表示部8は、撮像部2から出力される画像データに基づいて、被写体像をフレーミング用にライブビュー表示し、また、記録部4に記録されている画像データを再生表示する。通信部12は、テレビ等の外部機器20との送信や受信を行う。通信手段としては、無線LAN、近接無線通信、赤外線通信、USBケーブル等による有線通信等によって行い、カメラ10で撮影した画像データや音声データを送信可能である。また、近年は、ハイビジョンのディプレイに画像・音声を送信するためにHDMI等も利用される傾向にあり、通信部12は、HDMI端子を備え、これによる有線通信でも良い。
テレビやフォトスタンド等の外部機器20は、信号処理及び制御部21、通信部22、表示・再生部23、表示優先部24、およびリモコン受信部25を有する。信号処理及び制御部21は、カメラ10の信号処理及び制御部1と同様、外部機器20専用の信号処理LSI等から構成され、外部機器20全体を制御するとともに、通信部22を介して受信した画像データや音声データの再生表示の制御を行う。
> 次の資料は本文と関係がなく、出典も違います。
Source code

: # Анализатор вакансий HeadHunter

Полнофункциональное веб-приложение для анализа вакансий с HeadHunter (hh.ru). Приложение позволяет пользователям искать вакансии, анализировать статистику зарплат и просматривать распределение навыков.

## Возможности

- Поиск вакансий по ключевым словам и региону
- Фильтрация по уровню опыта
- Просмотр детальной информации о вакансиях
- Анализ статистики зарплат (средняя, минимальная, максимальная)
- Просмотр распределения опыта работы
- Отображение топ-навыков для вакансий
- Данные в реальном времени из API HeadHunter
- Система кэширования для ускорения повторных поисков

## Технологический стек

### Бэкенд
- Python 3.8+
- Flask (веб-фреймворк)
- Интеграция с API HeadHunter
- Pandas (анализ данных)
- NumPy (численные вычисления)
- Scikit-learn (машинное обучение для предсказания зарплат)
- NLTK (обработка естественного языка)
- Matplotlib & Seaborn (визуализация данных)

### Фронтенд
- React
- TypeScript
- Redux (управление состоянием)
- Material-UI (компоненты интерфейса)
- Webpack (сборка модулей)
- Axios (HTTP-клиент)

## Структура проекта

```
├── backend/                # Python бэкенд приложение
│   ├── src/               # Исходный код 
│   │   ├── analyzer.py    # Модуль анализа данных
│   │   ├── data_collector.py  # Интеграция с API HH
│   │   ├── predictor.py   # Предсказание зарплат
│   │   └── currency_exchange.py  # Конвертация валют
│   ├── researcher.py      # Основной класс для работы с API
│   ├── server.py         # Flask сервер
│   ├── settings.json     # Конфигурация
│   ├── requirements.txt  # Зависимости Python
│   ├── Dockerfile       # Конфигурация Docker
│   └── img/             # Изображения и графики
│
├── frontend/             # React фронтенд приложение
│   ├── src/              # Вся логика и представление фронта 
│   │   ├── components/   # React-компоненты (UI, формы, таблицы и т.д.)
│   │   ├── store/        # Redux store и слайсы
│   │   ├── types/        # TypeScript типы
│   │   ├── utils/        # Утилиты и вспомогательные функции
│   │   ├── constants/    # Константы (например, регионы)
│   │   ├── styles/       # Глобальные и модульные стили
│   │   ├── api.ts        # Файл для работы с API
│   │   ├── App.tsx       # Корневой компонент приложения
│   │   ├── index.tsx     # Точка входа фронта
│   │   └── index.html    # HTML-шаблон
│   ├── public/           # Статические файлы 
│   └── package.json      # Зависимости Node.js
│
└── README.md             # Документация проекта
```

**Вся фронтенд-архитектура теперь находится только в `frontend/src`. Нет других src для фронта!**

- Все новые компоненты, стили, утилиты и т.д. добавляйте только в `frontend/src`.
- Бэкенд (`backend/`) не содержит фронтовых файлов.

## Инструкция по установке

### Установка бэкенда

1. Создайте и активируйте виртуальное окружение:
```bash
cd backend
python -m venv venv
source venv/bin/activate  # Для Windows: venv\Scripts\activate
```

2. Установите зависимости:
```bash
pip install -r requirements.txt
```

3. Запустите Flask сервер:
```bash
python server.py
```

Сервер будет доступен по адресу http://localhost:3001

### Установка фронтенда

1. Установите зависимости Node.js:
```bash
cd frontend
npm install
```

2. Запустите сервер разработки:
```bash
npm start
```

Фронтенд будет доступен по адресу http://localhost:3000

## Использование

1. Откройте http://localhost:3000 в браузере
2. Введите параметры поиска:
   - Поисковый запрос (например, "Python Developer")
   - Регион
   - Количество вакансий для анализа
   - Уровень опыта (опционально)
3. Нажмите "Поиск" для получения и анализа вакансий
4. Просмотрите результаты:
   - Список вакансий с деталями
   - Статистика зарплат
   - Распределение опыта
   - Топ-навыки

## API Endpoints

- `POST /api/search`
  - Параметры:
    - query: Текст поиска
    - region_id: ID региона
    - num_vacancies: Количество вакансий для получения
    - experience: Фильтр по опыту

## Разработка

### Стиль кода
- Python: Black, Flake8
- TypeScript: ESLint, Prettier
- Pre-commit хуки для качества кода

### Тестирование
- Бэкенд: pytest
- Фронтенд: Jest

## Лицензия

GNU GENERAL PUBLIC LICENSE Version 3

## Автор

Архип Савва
通信部22は、カメラ10との通信を行い、カメラ10から画像データや音声データを受信する。カメラ10の通信部12と同様、無線LAN、近接無線通信、赤外線通信、USBケーブル、HDMIケーブル等による有線通信等による通信が可能である。表示優先部24は、画像の優先度を判定する。すなわち、カメラ10に内蔵する表示部8に最初に表示する優先画像か否かの判定を行う。
表示・再生部23は、薄型の大画面モニタとスピーカを有し、カメラ10から受信した画像データや音声データの再生表示を行う。再生にあたっては、信号処理及び制御部21は、表示優先部24における優先画像か否かの判定結果に応じて、再生制御を行う。なお、外部機器20がテレビである場合には、通常のテレビ放送等の表示も行う。
リモコン受信部25は、赤外線通信により、リモコン装置より指示信号を受信する。リモコン装置によって、例えば、指定された画像や音声をカメラ10から受け取ったり、再生したり、中断することが可能となっている。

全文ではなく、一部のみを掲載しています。